Part of The Gold Story, our cited history of gold.
When owning gold became a crime
On the 5th of April 1933, in the depths of the Great Depression, President Franklin D. Roosevelt signed Executive Order 6102. It required almost every citizen of the United States to hand over their gold coin, gold bullion and gold certificates to the Federal Reserve, by the 1st of May, in exchange for paper dollars at the official rate (The American Presidency Project).
Read that again. In the largest democracy of the free world, in living memory, it was made illegal for ordinary people to own their own gold. Not a foreign despotism. Not a distant century. The United States, 1933.
The revaluation
The reason was not decoration. Once the public had surrendered its gold at the old price of $20.67 an ounce, the government, through the Gold Reserve Act of 1934, revalued it to $35 an ounce — an overnight increase of about 69 per cent. Citizens had handed in their gold at one price; the state then marked it up, capturing the difference. It is one of the clearest demonstrations in modern history of a simple truth: a government can change the value of paper money by decree. It cannot change what an ounce of gold is.
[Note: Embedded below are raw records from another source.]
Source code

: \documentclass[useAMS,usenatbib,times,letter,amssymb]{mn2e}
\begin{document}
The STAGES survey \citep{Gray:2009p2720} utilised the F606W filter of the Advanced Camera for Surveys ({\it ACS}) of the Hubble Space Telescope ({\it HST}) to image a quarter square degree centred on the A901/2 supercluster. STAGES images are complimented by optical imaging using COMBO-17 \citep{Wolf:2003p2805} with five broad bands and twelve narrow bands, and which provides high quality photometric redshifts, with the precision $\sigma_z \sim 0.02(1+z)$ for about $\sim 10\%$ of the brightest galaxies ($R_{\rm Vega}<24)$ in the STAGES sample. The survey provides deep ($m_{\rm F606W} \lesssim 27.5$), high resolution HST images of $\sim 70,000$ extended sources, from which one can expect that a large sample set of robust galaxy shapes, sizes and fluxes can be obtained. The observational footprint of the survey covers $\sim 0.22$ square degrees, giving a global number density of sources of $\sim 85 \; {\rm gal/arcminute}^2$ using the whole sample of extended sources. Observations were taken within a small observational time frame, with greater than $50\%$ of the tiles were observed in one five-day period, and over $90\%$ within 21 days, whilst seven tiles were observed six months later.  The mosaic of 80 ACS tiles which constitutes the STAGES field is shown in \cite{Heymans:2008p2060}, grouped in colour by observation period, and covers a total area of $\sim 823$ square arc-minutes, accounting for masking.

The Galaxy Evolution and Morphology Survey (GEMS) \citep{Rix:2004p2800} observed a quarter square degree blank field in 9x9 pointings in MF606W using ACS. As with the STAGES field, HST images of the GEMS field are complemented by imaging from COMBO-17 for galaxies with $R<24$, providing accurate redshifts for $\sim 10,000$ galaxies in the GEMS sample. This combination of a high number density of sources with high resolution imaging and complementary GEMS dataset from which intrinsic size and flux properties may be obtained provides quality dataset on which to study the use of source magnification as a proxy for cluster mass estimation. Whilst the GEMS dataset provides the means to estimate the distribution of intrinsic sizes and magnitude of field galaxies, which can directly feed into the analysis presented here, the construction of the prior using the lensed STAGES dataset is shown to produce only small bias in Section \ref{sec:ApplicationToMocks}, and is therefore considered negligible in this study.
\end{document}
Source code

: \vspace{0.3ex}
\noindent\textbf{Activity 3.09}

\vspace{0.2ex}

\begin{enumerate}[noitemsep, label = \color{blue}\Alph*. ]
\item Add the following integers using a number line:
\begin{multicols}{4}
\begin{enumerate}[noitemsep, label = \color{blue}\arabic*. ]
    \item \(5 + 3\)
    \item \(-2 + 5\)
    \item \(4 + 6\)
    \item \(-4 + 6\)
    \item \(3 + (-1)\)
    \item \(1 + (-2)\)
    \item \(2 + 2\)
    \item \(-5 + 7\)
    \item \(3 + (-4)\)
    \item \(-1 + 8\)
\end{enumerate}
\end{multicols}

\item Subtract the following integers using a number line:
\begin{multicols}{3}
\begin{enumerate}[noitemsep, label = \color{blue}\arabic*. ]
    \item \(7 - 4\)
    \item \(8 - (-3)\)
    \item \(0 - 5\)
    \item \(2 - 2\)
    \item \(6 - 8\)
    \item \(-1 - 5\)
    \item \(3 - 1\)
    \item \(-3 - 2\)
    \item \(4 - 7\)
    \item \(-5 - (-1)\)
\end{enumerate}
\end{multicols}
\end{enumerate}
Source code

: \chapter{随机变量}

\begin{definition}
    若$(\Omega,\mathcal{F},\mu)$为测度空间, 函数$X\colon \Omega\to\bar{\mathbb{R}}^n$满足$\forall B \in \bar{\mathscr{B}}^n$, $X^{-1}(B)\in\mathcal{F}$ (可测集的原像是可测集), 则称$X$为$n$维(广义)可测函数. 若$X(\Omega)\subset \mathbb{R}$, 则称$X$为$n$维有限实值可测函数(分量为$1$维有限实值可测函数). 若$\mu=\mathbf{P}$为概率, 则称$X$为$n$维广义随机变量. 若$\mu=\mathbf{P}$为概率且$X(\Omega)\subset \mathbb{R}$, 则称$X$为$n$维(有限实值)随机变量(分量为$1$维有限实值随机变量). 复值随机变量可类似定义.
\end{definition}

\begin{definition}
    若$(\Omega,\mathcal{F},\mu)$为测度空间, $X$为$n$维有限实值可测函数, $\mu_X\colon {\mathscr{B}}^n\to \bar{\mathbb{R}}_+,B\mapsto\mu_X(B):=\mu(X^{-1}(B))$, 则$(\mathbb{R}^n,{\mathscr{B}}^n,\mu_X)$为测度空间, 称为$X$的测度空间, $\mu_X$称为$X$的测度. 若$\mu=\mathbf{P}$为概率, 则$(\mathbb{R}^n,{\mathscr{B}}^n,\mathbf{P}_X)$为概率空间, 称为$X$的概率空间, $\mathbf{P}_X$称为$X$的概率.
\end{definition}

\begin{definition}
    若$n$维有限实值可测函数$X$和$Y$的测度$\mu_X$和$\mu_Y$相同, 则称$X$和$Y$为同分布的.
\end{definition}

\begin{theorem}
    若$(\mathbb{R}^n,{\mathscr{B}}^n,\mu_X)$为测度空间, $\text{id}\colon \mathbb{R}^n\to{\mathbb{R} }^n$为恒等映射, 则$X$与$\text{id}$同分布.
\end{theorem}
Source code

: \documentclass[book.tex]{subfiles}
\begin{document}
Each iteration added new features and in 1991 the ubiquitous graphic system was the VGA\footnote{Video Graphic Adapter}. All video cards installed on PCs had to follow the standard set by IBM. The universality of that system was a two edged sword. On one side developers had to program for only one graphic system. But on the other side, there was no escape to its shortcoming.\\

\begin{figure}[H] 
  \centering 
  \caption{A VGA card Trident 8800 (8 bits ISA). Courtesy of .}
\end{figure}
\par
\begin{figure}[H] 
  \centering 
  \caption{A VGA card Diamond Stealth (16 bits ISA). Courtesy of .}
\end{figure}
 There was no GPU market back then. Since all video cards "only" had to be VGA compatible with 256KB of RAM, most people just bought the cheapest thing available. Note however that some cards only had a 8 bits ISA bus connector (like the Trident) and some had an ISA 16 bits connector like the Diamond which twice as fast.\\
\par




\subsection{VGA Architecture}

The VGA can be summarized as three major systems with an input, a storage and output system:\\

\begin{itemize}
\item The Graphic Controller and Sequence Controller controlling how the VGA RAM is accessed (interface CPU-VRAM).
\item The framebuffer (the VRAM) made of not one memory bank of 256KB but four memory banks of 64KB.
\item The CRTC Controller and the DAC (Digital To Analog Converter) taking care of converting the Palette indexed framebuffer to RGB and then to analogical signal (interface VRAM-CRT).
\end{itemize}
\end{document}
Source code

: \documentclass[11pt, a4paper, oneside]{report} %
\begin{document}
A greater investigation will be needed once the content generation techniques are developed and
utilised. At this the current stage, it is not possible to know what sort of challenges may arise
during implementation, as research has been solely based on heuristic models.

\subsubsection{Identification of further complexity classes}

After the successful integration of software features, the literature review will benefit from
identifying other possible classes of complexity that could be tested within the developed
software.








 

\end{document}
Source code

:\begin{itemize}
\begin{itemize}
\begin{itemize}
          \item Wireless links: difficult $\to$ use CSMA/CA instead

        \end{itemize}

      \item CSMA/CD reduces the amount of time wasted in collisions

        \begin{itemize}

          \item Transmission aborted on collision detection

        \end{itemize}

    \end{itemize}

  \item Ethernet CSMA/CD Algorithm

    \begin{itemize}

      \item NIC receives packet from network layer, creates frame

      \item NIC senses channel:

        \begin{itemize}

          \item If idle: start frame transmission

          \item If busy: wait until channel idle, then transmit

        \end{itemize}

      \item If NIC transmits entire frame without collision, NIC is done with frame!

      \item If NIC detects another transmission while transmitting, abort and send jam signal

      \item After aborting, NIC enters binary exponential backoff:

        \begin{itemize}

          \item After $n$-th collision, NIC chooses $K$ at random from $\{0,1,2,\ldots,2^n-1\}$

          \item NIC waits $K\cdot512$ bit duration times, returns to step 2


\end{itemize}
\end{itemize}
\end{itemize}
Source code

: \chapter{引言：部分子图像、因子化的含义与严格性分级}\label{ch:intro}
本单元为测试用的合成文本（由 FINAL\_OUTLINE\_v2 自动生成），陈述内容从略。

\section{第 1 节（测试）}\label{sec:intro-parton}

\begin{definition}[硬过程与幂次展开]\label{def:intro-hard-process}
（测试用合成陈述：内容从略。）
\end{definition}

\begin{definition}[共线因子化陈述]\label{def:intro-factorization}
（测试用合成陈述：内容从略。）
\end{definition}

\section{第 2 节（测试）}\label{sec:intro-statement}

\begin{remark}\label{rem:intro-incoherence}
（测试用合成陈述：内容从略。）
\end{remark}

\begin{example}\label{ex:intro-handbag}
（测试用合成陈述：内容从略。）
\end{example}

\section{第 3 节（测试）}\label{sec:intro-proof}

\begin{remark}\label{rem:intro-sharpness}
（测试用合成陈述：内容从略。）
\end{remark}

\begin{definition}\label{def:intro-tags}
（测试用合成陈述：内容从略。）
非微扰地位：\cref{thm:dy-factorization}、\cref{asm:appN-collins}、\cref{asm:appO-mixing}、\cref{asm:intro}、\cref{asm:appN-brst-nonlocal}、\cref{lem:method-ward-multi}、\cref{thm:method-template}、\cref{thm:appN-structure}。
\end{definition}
Why it matters to anyone holding gold today
The ban was not fully lifted until 1974, four decades later. For an entire working lifetime, private American gold ownership was restricted. The episode is not offered here as alarm — it is offered as history, documented and dated, and you can read the order in the President’s own archive above. But it explains, better than any argument, why people through the ages have valued gold held quietly and directly, in a form that is unmistakably their own. Gold’s enemies have never been thieves in the night. They have usually worn suits.